Lennar (LEN) surged 6.60% in the most recent session, closing at $131.08 with a high of $131.60 and a low of $124.37. This bullish candlestick pattern, characterized by a long upper shadow and a strong close near the session high, suggests aggressive buying pressure. Key support levels are evident at $120.51 (November 24) and $114.1 (November 17), while resistance aligns with the recent high of $131.60 and the 50-day moving average (calculated to be approximately $125–$126).
Candlestick Theory
The recent rally forms a "Bullish Engulfing" pattern, where a large bullish candle follows a smaller bearish one (November 17–24). This indicates a potential reversal from a prior downtrend. Key support is reinforced by the November 17 low at $114.1, which has historically acted as a floor during pullbacks. Resistance levels above $128.22 (October 28 high) and $131.60 (recent high) are critical for trend continuation.
Moving Average Theory

The 50-day moving average (approximately $125–$126) is currently below the 200-day MA ($115–$116), indicating a long-term bullish crossover. The 100-day MA ($120–$121) has been a dynamic support level. Price action above all three MAs suggests a strong uptrend, though a pullback to the 200-day MA could test the trend’s sustainability.
MACD & KDJ Indicators The MACD histogram shows positive divergence, with the line above the signal line, reinforcing bullish momentum. The KDJ stochastic oscillator (K at 85, D at 75) indicates overbought conditions, suggesting a potential short-term correction. However, the absence of bearish divergence in MACD implies the uptrend may persist.
Bollinger Bands The recent price surge has pushed
to the upper Bollinger Band ($131.60), indicating high volatility. The 20-period standard deviation has widened, reflecting increased market participation. A pullback to the middle band ($125–$126) could offer a buying opportunity if volume remains robust.

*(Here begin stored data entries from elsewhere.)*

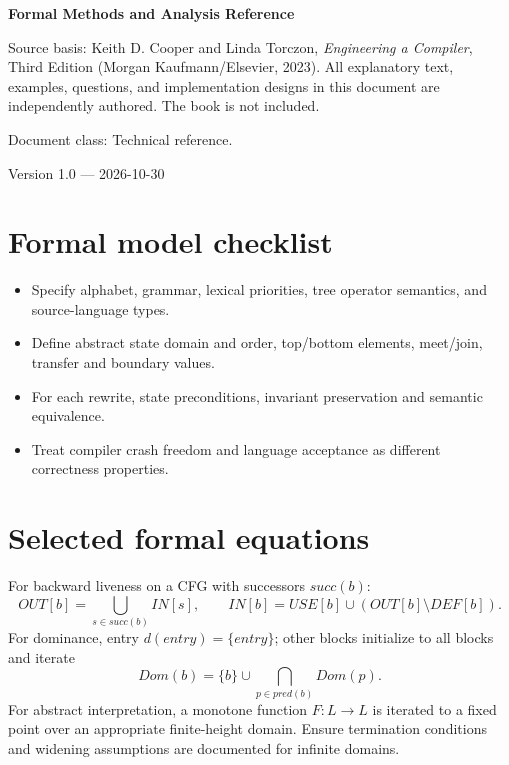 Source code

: \documentclass[10pt,letterpaper]{article}
\begin{document}
\begin{titlepage}
\centering\vspace*{1.0in}
{\Huge\bfseries\textcolor{CompilerBlue}{Formal Methods and Analysis Reference}\par}
\vspace{.22in}{\Large Finite automata, CFG fixed points and legality proofs\par}
\vspace{.4in}{\large Compiler Engineering Documentation Suite\par}
\vfill
\begin{minipage}{.86\linewidth}\small
Source basis: Keith D. Cooper and Linda Torczon, \emph{Engineering a Compiler}, Third Edition (Morgan Kaufmann/Elsevier, 2023). All explanatory text, examples, questions, and implementation designs in this document are independently authored. The book is not included.\par\medskip
Document class: Technical reference.
\end{minipage}
\vfill\textcolor{CompilerGray}{Version 1.0 --- 2026-10-30}\par
\end{titlepage}
\tableofcontents\clearpage
\section{Formal model checklist}
\begin{itemize}
\item Specify alphabet, grammar, lexical priorities, tree operator semantics, and source-language types.
\item Define abstract state domain and order, top/bottom elements, meet/join, transfer and boundary values.
\item For each rewrite, state preconditions, invariant preservation and semantic equivalence.
\item Treat compiler crash freedom and language acceptance as different correctness properties.
\end{itemize}

\section{Selected formal equations}
For backward liveness on a CFG with successors $succ(b)$:
\[
 OUT[b]=\bigcup_{s\in succ(b)}IN[s],\qquad
 IN[b]=USE[b]\cup(OUT[b]\setminus DEF[b]).
\]
For dominance, entry $d(entry)=\{entry\}$; other blocks initialize to all blocks and iterate
\[
 Dom(b)=\{b\}\cup\bigcap_{p\in pred(b)}Dom(p).
\]
For abstract interpretation, a monotone function $F:L\to L$ is iterated to a fixed point over an appropriate finite-height domain. Ensure termination conditions and widening assumptions are documented for infinite domains.
\end{document}
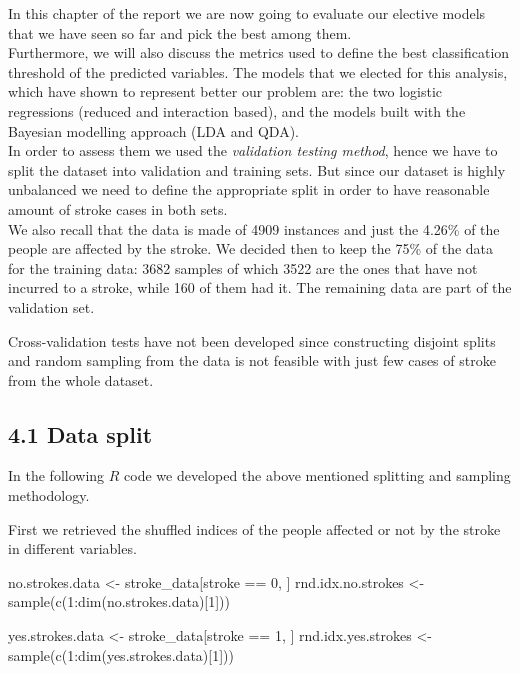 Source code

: \documentclass[
]{article}
\newenvironment{Shaded}{\begin{snugshade}}{\end{snugshade}}
\newcommand{\DecValTok}[1]{\textcolor[rgb]{0.00,0.00,0.81}{#1}}
\newcommand{\FunctionTok}[1]{\textcolor[rgb]{0.00,0.00,0.00}{#1}}
\newcommand{\NormalTok}[1]{#1}
\newcommand{\OtherTok}[1]{\textcolor[rgb]{0.56,0.35,0.01}{#1}}
\newcommand{\SpecialCharTok}[1]{\textcolor[rgb]{0.00,0.00,0.00}{#1}}
\begin{document}
In this chapter of the report we are now going to evaluate our elective
models that we have seen so far and pick the best among them.\\
Furthermore, we will also discuss the metrics used to define the best
classification threshold of the predicted variables. The models that we
elected for this analysis, which have shown to represent better our
problem are: the two logistic regressions (reduced and interaction
based), and the models built with the Bayesian modelling approach (LDA
and QDA).\\
In order to assess them we used the \emph{validation testing method},
hence we have to split the dataset into validation and training sets. But since
our dataset is highly unbalanced we need to define the appropriate split
in order to have reasonable amount of stroke cases in both sets.\\
We also recall that the data is made of 4909 instances and just the
4.26\% of the people are affected by the stroke. We decided then to keep
the 75\% of the data for the training data: 3682 samples of which 3522
are the ones that have not incurred to a stroke, while 160 of them had
it. The remaining data are part of the validation set.

Cross-validation tests have not been developed since constructing
disjoint splits and random sampling from the data is not feasible with
just few cases of stroke from the whole dataset.

\hypertarget{data-split}{%
\subsection{4.1 Data split}\label{data-split}}

In the following \(R\) code we developed the above mentioned splitting
and sampling methodology.

First we retrieved the shuffled indices of the people affected or not by
the stroke in different variables.

\begin{Shaded}
\begin{Highlighting}[]
\NormalTok{no.strokes.data }\OtherTok{\textless{}{-}}\NormalTok{ stroke\_data[stroke }\SpecialCharTok{==} \DecValTok{0}\NormalTok{, ]}
\NormalTok{rnd.idx.no.strokes }\OtherTok{\textless{}{-}} \FunctionTok{sample}\NormalTok{(}\FunctionTok{c}\NormalTok{(}\DecValTok{1}\SpecialCharTok{:}\FunctionTok{dim}\NormalTok{(no.strokes.data)[}\DecValTok{1}\NormalTok{]))}

\NormalTok{yes.strokes.data }\OtherTok{\textless{}{-}}\NormalTok{ stroke\_data[stroke }\SpecialCharTok{==} \DecValTok{1}\NormalTok{, ]}
\NormalTok{rnd.idx.yes.strokes }\OtherTok{\textless{}{-}} \FunctionTok{sample}\NormalTok{(}\FunctionTok{c}\NormalTok{(}\DecValTok{1}\SpecialCharTok{:}\FunctionTok{dim}\NormalTok{(yes.strokes.data)[}\DecValTok{1}\NormalTok{]))}
\end{Highlighting}
\end{Shaded}
\end{document}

Volume-Price Relationship Trading volume spiked to 15.14 million shares during the recent rally, validating the price surge. Sustained volume above 10 million shares per session supports trend continuation. However, a decline in volume during subsequent sessions may signal weakening momentum.
Relative Strength Index (RSI) The RSI has entered overbought territory (80–85), aligning with the KDJ indicator. While this warns of a potential pullback, RSI overbought levels can persist during strong trends. A drop below 60 would confirm a near-term correction, but a rebound above 70 would reinforce the uptrend.
Fibonacci Retracement Applying Fibonacci levels between the recent high ($131.60) and a prior low ($114.1) identifies critical retracement levels: 38.2% at $123.50, 50% at $122.85, and 61.8% at $122.20. A test of the 50% level could trigger a retest of the 38.2% level before resuming the uptrend. Confluence points include the 50-day MA and Fibonacci 38.2% level converging near $123.50, where a breakout could validate the trend. Divergences between overbought indicators (RSI, KDJ) and bullish MACD suggest caution for short-term traders but reinforce the long-term bullish case.